Diable et monstres. Fin du branle-bas de combat enfin. Aussi sec je ressors les mots, les phrases, les concepts. Et me voilà joyeuse comme une enfant (Maman maman j’ai eu 10 !) de réconcilier matière et culture  en placardant sur ma porte palière l’affiche de la pièce  « La Maison »  au Lucernaire à  l’automne 2011. Un bien joli spectacle bâti sur des textes de Duras ( La Vie matérielle)  dont j’avais rendu compte sur le site theatrotheque .com. Je me relis et retiens  ça :

«  D’abord elle ne nous parle que de ça Duras : de la maison, des hommes et des enfants. De ce qu’il faut faire, de ce qu’on croit qu’il faut faire quand on est une femme. De comment les mettre, les enfants, sur la voie du bonheur. De comment leur éviter le mal. Même si presque toujours ça ne sert à rien, les femmes ne peuvent pas s’empêcher de s’y employer. Elles s’emploient à ranger aussi. Il y en a beaucoup « qui croient qu’on peut résoudre la question du désordre en la remettant à « plus tard », qui ignorent que ce moment qu’on appelle « plus tard » n’existe pas , il n’existera jamais« . Elle ajoute : « Si on ne jette pas on peut passer sa vie à ranger. »

Eh oui. Donc j’ai jeté, je jette, je jetterai … Ainsi d’une autre affiche cartonnée, géante, très encombrante, réalisée par le Festival d’automne qui me fit l’ honneur de m’inviter en 2001 pour mon livre Les aventures mystiques d’une toute petite fille. Je m’en sépare, toute gonflée de fierté de ce dérisoire et fantastique renoncement. Je mets l’objet du sacrifice avec les « encombrants », ( les  « monstres » comme dit celui qui tient la barre dans l’ouragan), à côté d’ un Picasso sous verre – cela fait des années que son Arlequin songe dans mon entrée, pensons à autre chose.  Dans l’élan, et pour achever de  fusionner matière et idées, je prends un cliché de l’ultime voyage  sur « le diable ». Idée : le refiler tel quel au centre d’art contemporain Le Plateaun en dessous de chez moi, qui présente  une expo intitulée  Le  sentiment des choses – impression que c’est toujours dans ce lieu la même expo, une sorte de  déménagement permanent , c’est simplement le titre qui change et là, so synchro avec mes préoccupations …

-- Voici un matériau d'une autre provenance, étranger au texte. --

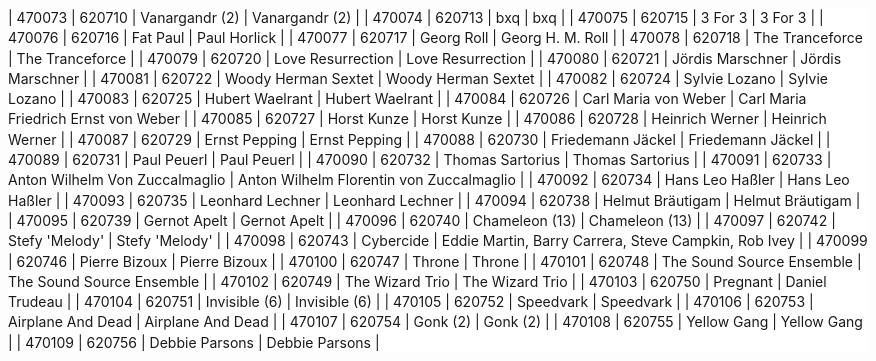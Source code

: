 | 470073 | 620710 | Vanargandr (2) | Vanargandr (2) |
| 470074 | 620713 | bxq | bxq |
| 470075 | 620715 | 3 For 3 | 3 For 3 |
| 470076 | 620716 | Fat Paul | Paul Horlick |
| 470077 | 620717 | Georg Roll | Georg H. M. Roll |
| 470078 | 620718 | The Tranceforce | The Tranceforce |
| 470079 | 620720 | Love Resurrection | Love Resurrection |
| 470080 | 620721 | Jördis Marschner | Jördis Marschner |
| 470081 | 620722 | Woody Herman Sextet | Woody Herman Sextet |
| 470082 | 620724 | Sylvie Lozano | Sylvie Lozano |
| 470083 | 620725 | Hubert Waelrant | Hubert Waelrant |
| 470084 | 620726 | Carl Maria von Weber | Carl Maria Friedrich Ernst von Weber |
| 470085 | 620727 | Horst Kunze | Horst Kunze |
| 470086 | 620728 | Heinrich Werner | Heinrich Werner |
| 470087 | 620729 | Ernst Pepping | Ernst Pepping |
| 470088 | 620730 | Friedemann Jäckel | Friedemann Jäckel |
| 470089 | 620731 | Paul Peuerl | Paul Peuerl |
| 470090 | 620732 | Thomas Sartorius | Thomas Sartorius |
| 470091 | 620733 | Anton Wilhelm Von Zuccalmaglio | Anton Wilhelm Florentin von Zuccalmaglio |
| 470092 | 620734 | Hans Leo Haßler | Hans Leo Haßler |
| 470093 | 620735 | Leonhard Lechner | Leonhard Lechner |
| 470094 | 620738 | Helmut Bräutigam | Helmut Bräutigam |
| 470095 | 620739 | Gernot Apelt | Gernot Apelt |
| 470096 | 620740 | Chameleon (13) | Chameleon (13) |
| 470097 | 620742 | Stefy 'Melody' | Stefy 'Melody' |
| 470098 | 620743 | Cybercide | Eddie Martin, Barry Carrera, Steve Campkin, Rob Ivey |
| 470099 | 620746 | Pierre Bizoux | Pierre Bizoux |
| 470100 | 620747 | Throne | Throne |
| 470101 | 620748 | The Sound Source Ensemble | The Sound Source Ensemble |
| 470102 | 620749 | The Wizard Trio | The Wizard Trio |
| 470103 | 620750 | Pregnant | Daniel Trudeau |
| 470104 | 620751 | Invisible (6) | Invisible (6) |
| 470105 | 620752 | Speedvark | Speedvark |
| 470106 | 620753 | Airplane And Dead | Airplane And Dead |
| 470107 | 620754 | Gonk (2) | Gonk (2) |
| 470108 | 620755 | Yellow Gang | Yellow Gang |
| 470109 | 620756 | Debbie Parsons | Debbie Parsons |
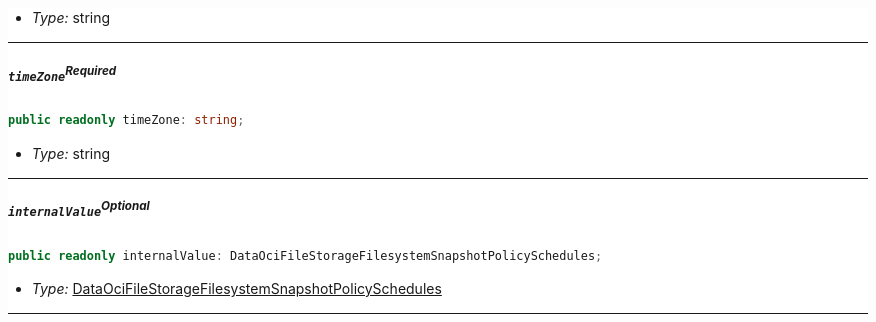 - *Type:* string

---

##### `timeZone`<sup>Required</sup> <a name="timeZone" id="rhizo-co-terraform-provider-oci.dataOciFileStorageFilesystemSnapshotPolicy.DataOciFileStorageFilesystemSnapshotPolicySchedulesOutputReference.property.timeZone"></a>

```typescript
public readonly timeZone: string;
```

- *Type:* string

---

##### `internalValue`<sup>Optional</sup> <a name="internalValue" id="rhizo-co-terraform-provider-oci.dataOciFileStorageFilesystemSnapshotPolicy.DataOciFileStorageFilesystemSnapshotPolicySchedulesOutputReference.property.internalValue"></a>

```typescript
public readonly internalValue: DataOciFileStorageFilesystemSnapshotPolicySchedules;
```

- *Type:* <a href="#rhizo-co-terraform-provider-oci.dataOciFileStorageFilesystemSnapshotPolicy.DataOciFileStorageFilesystemSnapshotPolicySchedules">DataOciFileStorageFilesystemSnapshotPolicySchedules</a>

---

2 réponses sur “Déménagement (suite)”

  1. J’ai envie de citer un petit livre important que j’ai lu récemment, mais il y a trop de citations possibles. Le mieux serait de le lire : « Les choses comme elles sont », une initiation au bouddhisme ordinaire, d’Hervé Clerc (Folio Essais 2011). Je pense bien à toi, mon tour viendra l’an prochain. J’ai commencé à jeter, mais en réalité je l’ai toujours fait. Il y a toujours trop de bagages car il faut bien, à un moment ou à un autre, les porter. On ne peut pas se contenter de les regarder enfler…

  2. Et l’on se dit que si elles n’avaient pas du te quitter, jamais tu n’aurais joliment écrit sur elles, sur ces choses qui dormaient, s’il n’avait pas fallu leur dire au-revoir…Un souvenir est toujours plus léger ; insoumis à la poussière, il ne pèse plus le temps. Voilà donc place nette pour de l’espace : les idées n’en circuleront que plus vivement !!! Bravo pour ce déménagement rondement mené ! Profite bien de la lumière invitée.